|Photos||Video & Audio||Blogs||Statistics||Archive||Fantasy||Mobile|
A debut Test century is a moment of optimism, a flower about to bloom. Now that Umar Akmal has joined Pakistan’s bouquet of record-making debutants—most of those flowers have wilted quickly—expectations will soar even higher than they were already. Can young Umar be the next batting star of Pakistan cricket?
A decade’s wait underlines the misery that Pakistan fans have had to endure. Many young men have flickered briefly only for their temperament or technique to send them into oblivion. Almost every year a clutch of new prospects raise and shatter our hopes. Nobody has emerged with class enough in recent years to suggest a comparison with the legends of Pakistan’s batting history.
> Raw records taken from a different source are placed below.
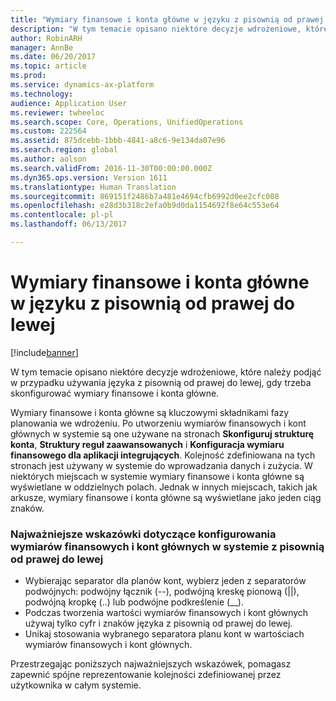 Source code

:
 ```yaml
---
title: "Wymiary finansowe i konta główne w języku z pisownią od prawej do lewej"
description: "W tym temacie opisano niektóre decyzje wdrożeniowe, które należy podjąć w przypadku używania języka z pisownią od prawej do lewej, gdy trzeba skonfigurować wymiary finansowe i konta główne."
author: RobinARH
manager: AnnBe
ms.date: 06/20/2017
ms.topic: article
ms.prod: 
ms.service: dynamics-ax-platform
ms.technology: 
audience: Application User
ms.reviewer: twheeloc
ms.search.scope: Core, Operations, UnifiedOperations
ms.custom: 222564
ms.assetid: 875dcebb-1bbb-4841-a8c6-9e134da07e96
ms.search.region: global
ms.author: aolson
ms.search.validFrom: 2016-11-30T00:00:00.000Z
ms.dyn365.ops.version: Version 1611
ms.translationtype: Human Translation
ms.sourcegitcommit: 869151f2486b7a481e4694cfb6992d0ee2cfc008
ms.openlocfilehash: e28d3b318c2efa0b9d0da1154692f8e64c553e64
ms.contentlocale: pl-pl
ms.lasthandoff: 06/13/2017

---
```


# <a name="financial-dimensions-and-main-accounts-in-a-right-to-left-language"></a>Wymiary finansowe i konta główne w języku z pisownią od prawej do lewej

[!include[banner](../includes/banner.md)]


W tym temacie opisano niektóre decyzje wdrożeniowe, które należy podjąć w przypadku używania języka z pisownią od prawej do lewej, gdy trzeba skonfigurować wymiary finansowe i konta główne.

Wymiary finansowe i konta główne są kluczowymi składnikami fazy planowania we wdrożeniu. Po utworzeniu wymiarów finansowych i kont głównych w systemie są one używane na stronach **Skonfiguruj strukturę konta**, **Struktury reguł zaawansowanych** i **Konfiguracja wymiaru finansowego dla aplikacji integrujących**. Kolejność zdefiniowana na tych stronach jest używany w systemie do wprowadzania danych i zużycia. W niektórych miejscach w systemie wymiary finansowe i konta główne są wyświetlane w oddzielnych polach. Jednak w innych miejscach, takich jak arkusze, wymiary finansowe i konta główne są wyświetlane jako jeden ciąg znaków.

### <a name="best-practices-for-setting-up-financial-dimensions-and-main-accounts-in-a-right-to-left-system"></a>Najważniejsze wskazówki dotyczące konfigurowania wymiarów finansowych i kont głównych w systemie z pisownią od prawej do lewej

-   Wybierając separator dla planów kont, wybierz jeden z separatorów podwójnych: podwójny łącznik (--), podwójną kreskę pionową (||), podwójną kropkę (..) lub podwójne podkreślenie (\_\_).
-   Podczas tworzenia wartości wymiarów finansowych i kont głównych używaj tylko cyfr i znaków języka z pisownią od prawej do lewej.
-   Unikaj stosowania wybranego separatora planu kont w wartościach wymiarów finansowych i kont głównych.

Przestrzegając poniższych najważniejszych wskazówek, pomagasz zapewnić spójne reprezentowanie kolejności zdefiniowanej przez użytkownika w całym systemie.




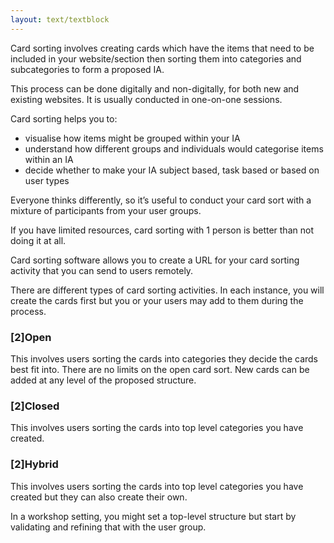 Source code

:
 ```yaml
---
layout: text/textblock
---
```


Card sorting involves creating cards which have the items that need to be included in your website/section then sorting them into categories and subcategories to form a proposed IA.

This process can be done digitally and non-digitally, for both new and existing websites.  It is usually conducted in one-on-one sessions.

Card sorting helps you to:
- visualise how items might be grouped within your IA
- understand how different groups and individuals would categorise items within an IA
- decide whether to make your IA subject based, task based or based on user types

Everyone thinks differently, so it’s useful to conduct your card sort with a mixture of participants from your user groups.

If you have limited resources, card sorting with 1 person is better than not doing it at all.

Card sorting software allows you to create a URL for your card sorting activity that you can send to users remotely.  

There are different types of card sorting activities.  In each instance, you will create the cards first but you or your users may add to them during the process.

### [2]Open
This involves users sorting the cards into categories they decide the cards best fit into.
There are no limits on the open card sort. New cards can be added at any level of the proposed structure.

### [2]Closed
This involves users sorting the cards into top level categories you have created.  

### [2]Hybrid
This involves users sorting the cards into top level categories you have created but they can also create their own.

In a workshop setting, you might set a top-level structure but start by validating and refining that with the user group. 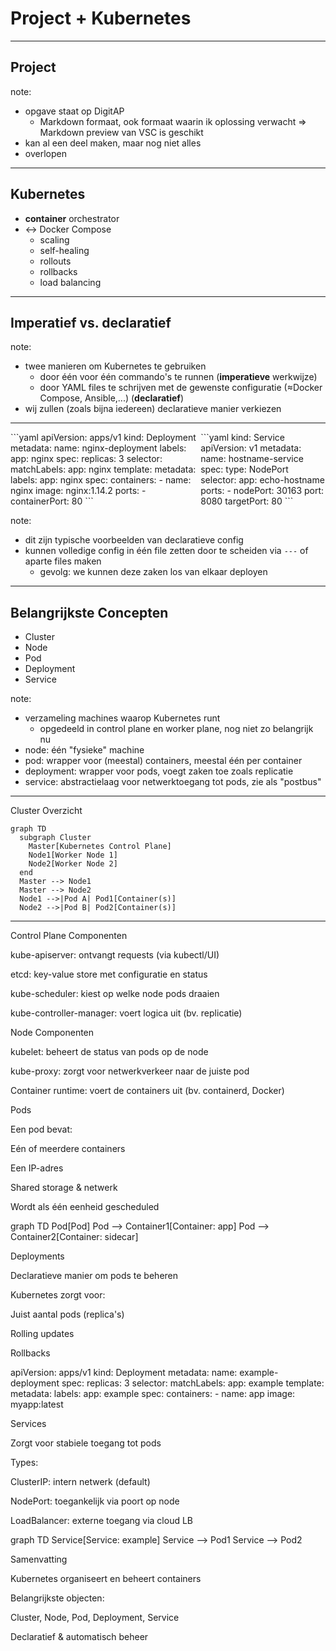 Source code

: # Project + Kubernetes

---

## Project

note:
- opgave staat op DigitAP
  - Markdown formaat, ook formaat waarin ik oplossing verwacht ⇒ Markdown preview van VSC is geschikt
- kan al een deel maken, maar nog niet alles
- overlopen

---

## Kubernetes

- **container** orchestrator
- ↔ Docker Compose
  - scaling
  - self-healing
  - rollouts
  - rollbacks
  - load balancing

---

## Imperatief vs. declaratief

note:
- twee manieren om Kubernetes te gebruiken
  - door één voor één commando's te runnen (**imperatieve** werkwijze)
  - door YAML files te schrijven met de gewenste configuratie (≈Docker Compose, Ansible,...) (**declaratief**)
- wij zullen (zoals bijna iedereen) declaratieve manier verkiezen

---

<!--TODO: laten matchen!-->
<div style="display: flex">
```yaml
apiVersion: apps/v1
kind: Deployment
metadata:
  name: nginx-deployment
  labels:
    app: nginx
spec:
  replicas: 3
  selector:
    matchLabels:
      app: nginx
  template:
    metadata:
      labels:
        app: nginx
    spec:
      containers:
      - name: nginx
        image: nginx:1.14.2
        ports:
        - containerPort: 80
```
<div>

</div>
<div>
```yaml
kind: Service 
apiVersion: v1 
metadata:
  name: hostname-service 
spec:
  type: NodePort
  selector:
    app: echo-hostname 
  ports:
    - nodePort: 30163
      port: 8080 
      targetPort: 80
```
</div>
</div>

note:
- dit zijn typische voorbeelden van declaratieve config
- kunnen volledige config in één file zetten door te scheiden via `---` of aparte files maken
  - gevolg: we kunnen deze zaken los van elkaar deployen

---

## Belangrijkste Concepten

- Cluster
- Node
- Pod
- Deployment
- Service

note:
- verzameling machines waarop Kubernetes runt
  - opgedeeld in control plane en worker plane, nog niet zo belangrijk nu
- node: één "fysieke" machine
- pod: wrapper voor (meestal) containers, meestal één per container
- deployment: wrapper voor pods, voegt zaken toe zoals replicatie
- service: abstractielaag voor netwerktoegang tot pods, zie als "postbus"

---

Cluster Overzicht

```mermaid
graph TD
  subgraph Cluster
    Master[Kubernetes Control Plane]
    Node1[Worker Node 1]
    Node2[Worker Node 2]
  end
  Master --> Node1
  Master --> Node2
  Node1 -->|Pod A| Pod1[Container(s)]
  Node2 -->|Pod B| Pod2[Container(s)]
```

---

Control Plane Componenten

kube-apiserver: ontvangt requests (via kubectl/UI)

etcd: key-value store met configuratie en status

kube-scheduler: kiest op welke node pods draaien

kube-controller-manager: voert logica uit (bv. replicatie)

Node Componenten

kubelet: beheert de status van pods op de node

kube-proxy: zorgt voor netwerkverkeer naar de juiste pod

Container runtime: voert de containers uit (bv. containerd, Docker)

Pods

Een pod bevat:

Eén of meerdere containers

Een IP-adres

Shared storage & netwerk

Wordt als één eenheid gescheduled

graph TD
  Pod[Pod]
  Pod --> Container1[Container: app]
  Pod --> Container2[Container: sidecar]

Deployments

Declaratieve manier om pods te beheren

Kubernetes zorgt voor:

Juist aantal pods (replica's)

Rolling updates

Rollbacks

apiVersion: apps/v1
kind: Deployment
metadata:
  name: example-deployment
spec:
  replicas: 3
  selector:
    matchLabels:
      app: example
  template:
    metadata:
      labels:
        app: example
    spec:
      containers:
      - name: app
        image: myapp:latest

Services

Zorgt voor stabiele toegang tot pods

Types:

ClusterIP: intern netwerk (default)

NodePort: toegankelijk via poort op node

LoadBalancer: externe toegang via cloud LB

graph TD
  Service[Service: example]
  Service --> Pod1
  Service --> Pod2

Samenvatting

Kubernetes organiseert en beheert containers

Belangrijkste objecten:

Cluster, Node, Pod, Deployment, Service

Declaratief & automatisch beheer
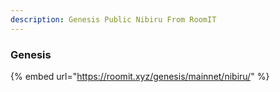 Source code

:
 ```yaml
---
description: Genesis Public Nibiru From RoomIT
---
```


### Genesis

{%  embed url="https://roomit.xyz/genesis/mainnet/nibiru/" %}

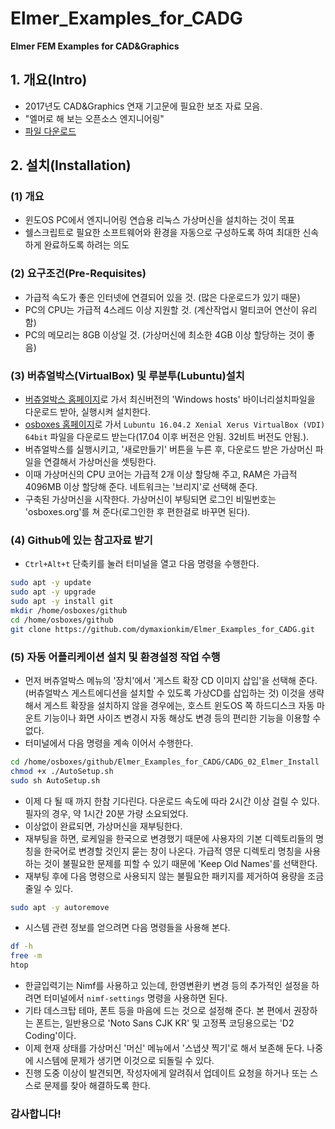 # Elmer_Examples_for_CADG

__Elmer FEM Examples for CAD&Graphics__


## 1. 개요(Intro)

* 2017년도 CAD&Graphics 연재 기고문에 필요한 보조 자료 모음.
* "엘머로 해 보는 오픈소스 엔지니어링"
* [파일 다운로드](https://github.com/dymaxionkim/Elmer_Examples_for_CADG)


## 2. 설치(Installation)

### (1) 개요
* 윈도OS PC에서 엔지니어링 연습용 리눅스 가상머신을 설치하는 것이 목표
* 쉘스크립트로 필요한 소프트웨어와 환경을 자동으로 구성하도록 하여 최대한 신속하게 완료하도록 하려는 의도

### (2) 요구조건(Pre-Requisites)
* 가급적 속도가 좋은 인터넷에 연결되어 있을 것. (많은 다운로드가 있기 때문)
* PC의 CPU는 가급적 4스레드 이상 지원할 것. (계산작업시 멀티코어 연산이 유리함)
* PC의 메모리는 8GB 이상일 것. (가상머신에 최소한 4GB 이상 할당하는 것이 좋음)

### (3) 버츄얼박스(VirtualBox) 및 루분투(Lubuntu)설치
* [버츄얼박스 홈페이지](https://www.virtualbox.org/wiki/Downloads)로 가서 최신버전의 'Windows hosts' 바이너리설치파일을 다운로드 받아, 실행시켜 설치한다.
* [osboxes 홈페이지](http://www.osboxes.org/lubuntu/)로 가서 `Lubuntu 16.04.2 Xenial Xerus VirtualBox (VDI) 64bit` 파일을 다운로드 받는다(17.04 이후 버전은 안됨. 32비트 버전도 안됨.).
* 버츄얼박스를 실행시키고, '새로만들기' 버튼을 누른 후, 다운로드 받은 가상머신 파일을 연결해서 가상머신을 셋팅한다.
* 이때 가상머신의 CPU 코어는 가급적 2개 이상 할당해 주고, RAM은 가급적 4096MB 이상 할당해 준다.  네트워크는 '브리지'로 선택해 준다.
* 구축된 가상머신을 시작한다.  가상머신이 부팅되면 로그인 비밀번호는 'osboxes.org'를 쳐 준다(로그인한 후 편한걸로 바꾸면 된다).

### (4) Github에 있는 참고자료 받기
* `Ctrl+Alt+t` 단축키를 눌러 터미널을 열고 다음 명령을 수행한다.

```bash
sudo apt -y update
sudo apt -y upgrade
sudo apt -y install git
mkdir /home/osboxes/github
cd /home/osboxes/github
git clone https://github.com/dymaxionkim/Elmer_Examples_for_CADG.git
```

### (5) 자동 어플리케이션 설치 및 환경설정 작업 수행
* 먼저 버츄얼박스 메뉴의 '장치'에서 '게스트 확장 CD 이미지 삽입'을 선택해 준다. (버츄얼박스 게스트에디션을 설치할 수 있도록 가상CD를 삽입하는 것)  이것을 생략해서 게스트 확장을 설치하지 않을 경우에는, 호스트 윈도OS 쪽 하드디스크 자동 마운트 기능이나 화면 사이즈 변경시 자동 해상도 변경 등의 편리한 기능을 이용할 수 없다.
* 터미널에서 다음 명령을 계속 이어서 수행한다.

```bash
cd /home/osboxes/github/Elmer_Examples_for_CADG/CADG_02_Elmer_Install
chmod +x ./AutoSetup.sh
sudo sh AutoSetup.sh
```

* 이제 다 될 때 까지 한참 기다린다.  다운로드 속도에 따라 2시간 이상 걸릴 수 있다.  필자의 경우, 약 1시간 20분 가량 소요되었다.
* 이상없이 완료되면, 가상머신을 재부팅한다.
* 재부팅을 하면, 로케일을 한국으로 변경했기 때문에 사용자의 기본 디렉토리들의 명칭을 한국어로 변경할 것인지 묻는 창이 나온다.  가급적 영문 디렉토리 명칭을 사용하는 것이 불필요한 문제를 피할 수 있기 때문에 'Keep Old Names'를 선택한다.
* 재부팅 후에 다음 명령으로 사용되지 않는 불필요한 패키지를 제거하여 용량을 조금 줄일 수 있다.

```bash
sudo apt -y autoremove
```

* 시스템 관련 정보를 얻으려면 다음 명령들을 사용해 본다.

```bash
df -h
free -m
htop
```

* 한글입력기는 Nimf를 사용하고 있는데, 한영변환키 변경 등의 추가적인 설정을 하려면 터미널에서 `nimf-settings` 명령을 사용하면 된다.
* 기타 데스크탑 테마, 폰트 등을 마음에 드는 것으로 설정해 준다.  본 편에서 권장하는 폰트는, 일반용으로 'Noto Sans CJK KR' 및 고정폭 코딩용으로는 'D2 Coding'이다.
* 이제 현재 상태를 가상머신 '머신' 메뉴에서 '스냅샷 찍기'로 해서 보존해 둔다.  나중에 시스템에 문제가 생기면 이것으로 되돌릴 수 있다.
* 진행 도중 이상이 발견되면, 작성자에게 알려줘서 업데이트 요청을 하거나 또는 스스로 문제를 찾아 해결하도록 한다.

### 감사합니다!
Even debutant century makers have a dismal record. Javed Miandad, Salim Malik, and Younis Khan the only three that have gone on to forge substantial careers. The remainder have failed to turn potential into results. Some have been aided by friendly home wickets or friendly opponents, in Yasir Hameed’s case by both—and he succeeded twice over, a century in each innings of his Test debut. Nonetheless, Pakistan must have expected better progress from these men.
Could there be something different about Umar Akmal? In just about every innings he has bristled with intent and confidence. He has a wide range of attacking strokes yet is capable of defence, comfortable against spin and pace. He has a desire to dominate, an encouraging trait. He has achieved his debut success away from Pakistan like Fawad Alam did in Sri Lanka. Indeed, New Zealand isn’t known as a happy home for Pakistan’s batsmen. Most importantly, he triumphed in adversity, rescuing a near disastrous position of 85 for 5.
These are early days. Umar Akmal will be judged over many years not a few months or even one innings. For once, however, Pakistan fans will dare to believe that a young champion has been discovered. They will also hope that Fawad will seize the opportunity thrust upon him.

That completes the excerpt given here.